Google Self Driving Car Prototype

If one of your most favoured joys of life is driving, we would suggest you to hold onto that existing car of yours. Turning the steering wheel, flooring the accelerator pedal, pulling the handbrake, pushing the gear knob or just honking in general could be a thing of the past two decades from now, if a recent survey is to be believed. The Institute of Electrical and Electronics Engineers (IEEE) conducted a survey concluding that mass produced cars will not have steering wheels, pedals, horn or rear view mirrors by 2035.

The IEEE polled about 200 people including academicians, researchers and government agency representatives about the concept of self-driving vehicles and the future automotive design, leading to the above conclusion. With technology playing a dominant role by the day in almost every aspect of our lives, the IEEE took into consideration technologies such as sensors, software, driver-assistance programs and GPS navigation that are being developed rapidly to provide automated assistance to drivers.

The survey further states that new technological advancements will be available on most cars by 2030, leaving no utility for components like rear-view mirrors, horns and emergency brakes that would eventually be removed from vehicles. Five years later, the steering wheel, brakes and accelerator pedals will be shown the door from automobiles. The laws too would have accommodated the new driver-less vehicles as part of their books, making it legally viable to own and commute in one of these self-driving cars.

At the same time, the major road blocks identified for mass adoption of driverless cars were legal liability, development cost, infrastructure hassles and consumer acceptance from the survey. In terms of geographical reach, the survey concluded that 54 percent of experts believed that North America would be most benefitted from self-driving cars, with Europe coming in second at 28 percent, followed by Asia at 17 percent.

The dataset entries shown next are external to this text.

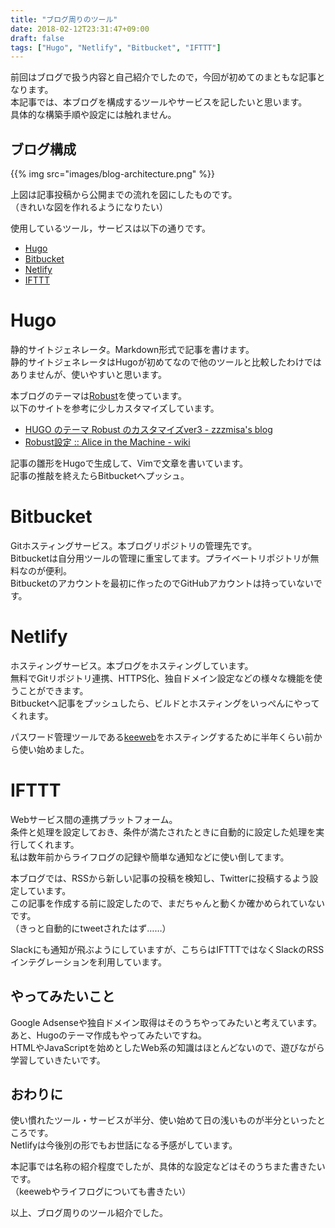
 ```yaml
---
title: "ブログ周りのツール"
date: 2018-02-12T23:31:47+09:00
draft: false
tags: ["Hugo", "Netlify", "Bitbucket", "IFTTT"]
---
```


前回はブログで扱う内容と自己紹介でしたので，今回が初めてのまともな記事となります。  
本記事では、本ブログを構成するツールやサービスを記したいと思います。  
具体的な構築手順や設定には触れません。  


ブログ構成
---

{{% img src="images/blog-architecture.png" %}}

上図は記事投稿から公開までの流れを図にしたものです。  
（きれいな図を作れるようになりたい）  

使用しているツール，サービスは以下の通りです。  

- [Hugo](https://gohugo.io/)
- [Bitbucket](https://bitbucket.org/)
- [Netlify](https://www.netlify.com/)
- [IFTTT](https://ifttt.com/)


# Hugo

静的サイトジェネレータ。Markdown形式で記事を書けます。  
静的サイトジェネレータはHugoが初めてなので他のツールと比較したわけではありませんが、使いやすいと思います。  

本ブログのテーマは[Robust](https://github.com/dim0627/hugo_theme_robust)を使っています。  
以下のサイトを参考に少しカスタマイズしています。  

- [HUGO のテーマ Robust のカスタマイズver3 - zzzmisa's blog](http://blog.zzzmisa.com/customize_hugo_theme3/)  
- [Robust設定 :: Alice in the Machine - wiki](https://browniealice.github.io/wiki/technote/hugo/setting_for_robust/)

記事の雛形をHugoで生成して、Vimで文章を書いています。  
記事の推敲を終えたらBitbucketへプッシュ。  


# Bitbucket

Gitホスティングサービス。本ブログリポジトリの管理先です。  
Bitbucketは自分用ツールの管理に重宝してます。プライベートリポジトリが無料なのが便利。  
Bitbucketのアカウントを最初に作ったのでGitHubアカウントは持っていないです。  


# Netlify

ホスティングサービス。本ブログをホスティングしています。  
無料でGitリポジトリ連携、HTTPS化、独自ドメイン設定などの様々な機能を使うことができます。  
Bitbucketへ記事をプッシュしたら、ビルドとホスティングをいっぺんにやってくれます。  

パスワード管理ツールである[keeweb](https://github.com/keeweb/keeweb)をホスティングするために半年くらい前から使い始めました。  


# IFTTT

Webサービス間の連携プラットフォーム。  
条件と処理を設定しておき、条件が満たされたときに自動的に設定した処理を実行してくれます。  
私は数年前からライフログの記録や簡単な通知などに使い倒してます。  

本ブログでは、RSSから新しい記事の投稿を検知し、Twitterに投稿するよう設定しています。  
この記事を作成する前に設定したので、まだちゃんと動くか確かめられていないです。  
（きっと自動的にtweetされたはず……）  


Slackにも通知が飛ぶようにしていますが、こちらはIFTTTではなくSlackのRSSインテグレーションを利用しています。  

やってみたいこと
---

Google Adsenseや独自ドメイン取得はそのうちやってみたいと考えています。  
あと、Hugoのテーマ作成もやってみたいですね。  
HTMLやJavaScriptを始めとしたWeb系の知識はほとんどないので、遊びながら学習していきたいです。  


おわりに
---

使い慣れたツール・サービスが半分、使い始めて日の浅いものが半分といったところです。  
Netlifyは今後別の形でもお世話になる予感がしています。  


本記事では名称の紹介程度でしたが、具体的な設定などはそのうちまた書きたいです。  
（keewebやライフログについても書きたい）


以上、ブログ周りのツール紹介でした。  

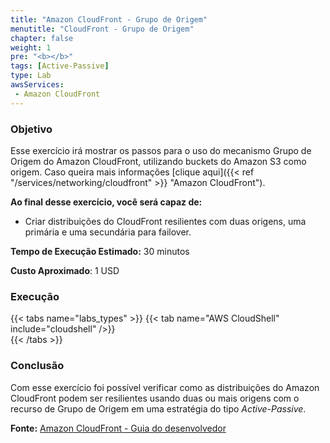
 ```yaml
---
title: "Amazon CloudFront - Grupo de Origem"
menutitle: "CloudFront - Grupo de Origem"
chapter: false
weight: 1
pre: "<b></b>"
tags: [Active-Passive]
type: Lab
awsServices:
 - Amazon CloudFront
---
```


### Objetivo

Esse exercício irá mostrar os passos para o uso do mecanismo Grupo de Origem do Amazon CloudFront, utilizando buckets do Amazon S3 como origem. Caso queira mais informações [clique aqui]({{< ref "/services/networking/cloudfront" >}} "Amazon CloudFront").

**Ao final desse exercício, você será capaz de:**
- Criar distribuições do CloudFront resilientes com duas origens, uma primária e uma secundária para failover.

**Tempo de Execução Estimado:** 30 minutos

**Custo Aproximado**: 1 USD

### Execução
{{< tabs name="labs_types" >}} 
{{< tab name="AWS CloudShell" include="cloudshell" />}}  
{{< /tabs >}}

### Conclusão

Com esse exercício foi possível verificar como as distribuições do Amazon CloudFront podem ser resilientes usando duas ou mais origens com o recurso de Grupo de Origem em uma estratégia do tipo *Active-Passive*.  

**Fonte:** [Amazon CloudFront - Guia do desenvolvedor](https://docs.aws.amazon.com/pt_br/AmazonCloudFront/latest/DeveloperGuide/high_availability_origin_failover.html#concept_origin_groups.creating)


<!-- TODO: Incluir estimativa de custos!!! --->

With automated technology and driver assistance programs becoming the norm, as an enthusiast one can’t help but wonder the fate of good old driving fun. Most recently, we were given a glimpse into the future of self-driving vehicles when Google unveiled its self-driving car prototype that was void of the steering wheel, gear-shift knob, accelerator or brake pedal, standard components on every car today. The Google self-driving car can hit a top speed of 40 km/hr and uses an array of sensors, GPS and cameras to navigate and commute from point A to B.